Balloon Museum
- Established: 2021
- Location: Global touring Tin Building, Seaport, New York City (Permanent Flagship)
- Type: Contemporary art, experiential art
- Owner: Lux Entertainment
- Website: balloonmuseum.world

= Balloon Museum =

Travelling visual arts exhibition

The Balloon Museum is an international exhibition brand focusing on inflatable and air-based contemporary art. Conceived and produced by Rome-based Lux Entertainment, the exhibition debuted in Italy in 2021 and has since toured 23 major cities across Europe, North America, and Asia, attracting over 8 million visitors worldwide.
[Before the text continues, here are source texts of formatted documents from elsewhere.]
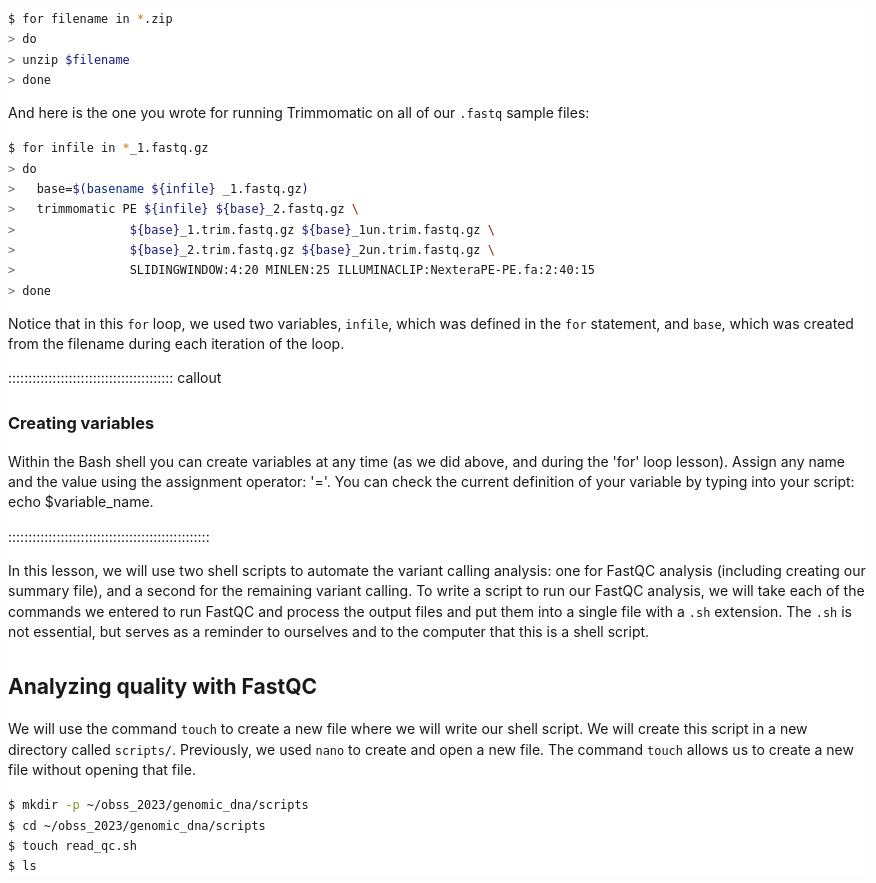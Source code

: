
 ```bash
$ for filename in *.zip
> do
> unzip $filename
> done
```

And here is the one you wrote for running Trimmomatic on all of our `.fastq` sample files:

```bash
$ for infile in *_1.fastq.gz
> do
>   base=$(basename ${infile} _1.fastq.gz)
>   trimmomatic PE ${infile} ${base}_2.fastq.gz \
>                ${base}_1.trim.fastq.gz ${base}_1un.trim.fastq.gz \
>                ${base}_2.trim.fastq.gz ${base}_2un.trim.fastq.gz \
>                SLIDINGWINDOW:4:20 MINLEN:25 ILLUMINACLIP:NexteraPE-PE.fa:2:40:15
> done
```

Notice that in this `for` loop, we used two variables, `infile`, which was defined in the `for` statement, and `base`, which was created from the filename during each iteration of the loop.

::::::::::::::::::::::::::::::::::::::::: callout

### Creating variables

Within the Bash shell you can create variables at any time (as we did
above, and during the 'for' loop lesson). Assign any name and the
value using the assignment operator: '='. You can check the current
definition of your variable by typing into your script: echo $variable_name.

::::::::::::::::::::::::::::::::::::::::::::::::::

In this lesson, we will use two shell scripts to automate the variant calling analysis: one for FastQC analysis (including creating our summary file), and a second for the remaining variant calling. To write a script to run our FastQC analysis, we will take each of the commands we entered to run FastQC and process the output files and put them into a single file with a `.sh` extension. The `.sh` is not essential, but serves as a reminder to ourselves and to the computer that this is a shell script.

## Analyzing quality with FastQC

We will use the command `touch` to create a new file where we will write our shell script. We will create this script in a new
directory called `scripts/`. Previously, we used
`nano` to create and open a new file. The command `touch` allows us to create a new file without opening that file.

```bash
$ mkdir -p ~/obss_2023/genomic_dna/scripts
$ cd ~/obss_2023/genomic_dna/scripts
$ touch read_qc.sh
$ ls
```
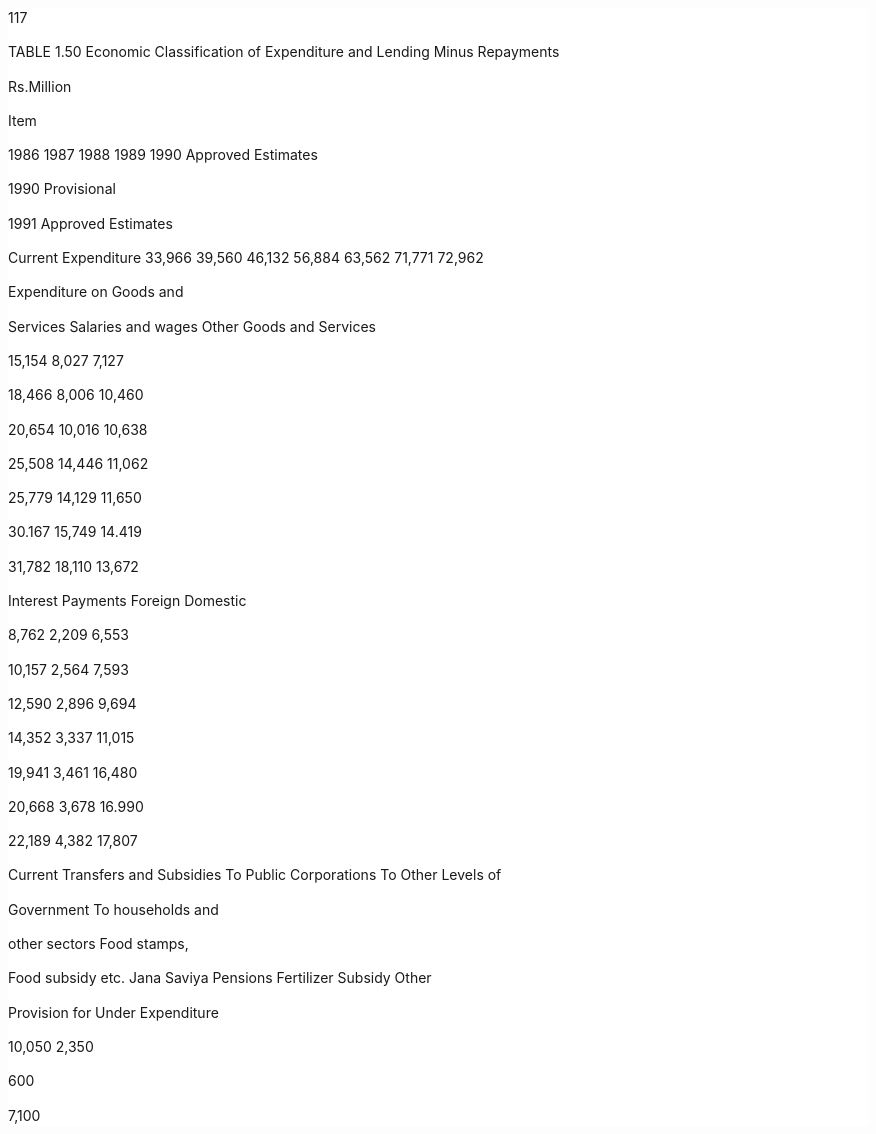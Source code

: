 117

TABLE 1.50 Economic Classification of Expenditure and Lending Minus Repayments

Rs.Million

Item

1986 1987 1988 1989 1990 Approved Estimates

1990 Provi­sional

1991 Approved Estimates

Current Expenditure 33,966 39,560 46,132 56,884 63,562 71,771 72,962

Expenditure on Goods and

Services Salaries and wages Other Goods and Services

15,154 8,027 7,127

18,466 8,006 10,460

20,654 10,016 10,638

25,508 14,446 11,062

25,779 14,129 11,650

30.167 15,749 14.419

31,782 18,110 13,672

Interest Payments Foreign Domestic

8,762 2,209 6,553

10,157 2,564 7,593

12,590 2,896 9,694

14,352 3,337 11,015

19,941 3,461 16,480

20,668 3,678 16.990

22,189 4,382 17,807

Current Transfers and Subsidies To Public Corporations To Other Levels of

Government To households and

other sectors Food stamps,

Food subsidy etc. Jana Saviya Pensions Fertilizer Subsidy Other

Provision for Under Expenditure

10,050 2,350

600

7,100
While maintaining its global travelling editions, the museum established its first permanent United States flagship venue at the historic Tin Building in the Seaport district of New York City, opening on July 15, 2026. The inaugural permanent exhibition is titled "DAYDREAM, AIR BECOMES ART" and features monumental, site-specific works by international artists including Marina Abramović, Martin Creed, Alex Schweder, Boris Acket, and Valerio Berruti.

Editions include Pop Air, which premiered in Rome and toured to Paris, Milan, and Madrid; Let's Fly, which has been staged in New York City, Miami, Austin, and Los Angeles; EmotionAir, presented in London and San Francisco; and Euphoria, which opened at the Grand Palais in Paris in June 2025.

== History ==
=== Global touring editions (2021–present) ===
The Balloon Museum was conceived as a travelling contemporary art exhibition, debuting in Rome, Italy, in 2021 with its inaugural concept, "Pop Air." Between 2021 and 2026, the exhibition expanded its global itinerary under Lux Entertainment, launching specialized thematic editions such as "Let's Fly," "EmotionAir," and "Euphoria." These mobile iterations toured major international cultural hubs across Europe, North America, and Asia—including Paris, Milan, Madrid, London, Miami, Los Angeles, and San Francisco—drawing over 8 million visitors worldwide.

=== First permanent exhibition in New York City (2026) ===
While maintaining its international touring schedule, the brand established its first permanent exhibition space in the United States. On July 15, 2026, the Balloon Museum opened this permanent flagship venue at the historic Tin Building in the Seaport district of Lower Manhattan. The permanent site was inaugurated with the exhibition "DAYDREAM, AIR BECOMES ART," featuring large-scale, site-specific installations tailored to the architectural space of the Tin Building.

== Description ==
Installations combine inflatable sculptures with light, mirrors, and sound to create interactive environments. The shows have been described as an “immersive universe”.

In France, shows in Paris have received positive reviews. In other European countries such as Spain and the United Kingdom, Balloon Museum has also been positively received.

Several other similar exhibitions have also been developed by Lux Entertainment. This Is Wonderland is an immersive theatrical installation in Rome that combines fairytale narratives with live performances. The Color Hotel has operated as an interactive venue in Fiumicino since December 2023. The Flat by Macan was a collaboration with Porsche Italia, staged in Milan in 2024, while Christmas World is a seasonal event at Villa Borghese in Rome.

== Artists ==
The Balloon Museum collaborates with international contemporary artists, collectives, and design studios specialized in inflatable, kinetic, and experiential art. Artists featured across various editions and the permanent New York City flagship include:

- Marina Abramović
- Paola Pivi
- Philippe Parreno
- Boris Acket
- Valerio Berruti
- Carsten Höller
- Cyril Lancelin
- Filthy Luker
- Motorefisico
- Quiet Ensemble
- Karina Smigla-Bobinski
- ENESS
- Pepper's Ghost
- Pneuhaus

The permanent site's inaugural exhibition, "DAYDREAM," specifically highlighted large-scale contributions from Abramović, Acket, and Berruti, curated to interact with the architecture of the venue.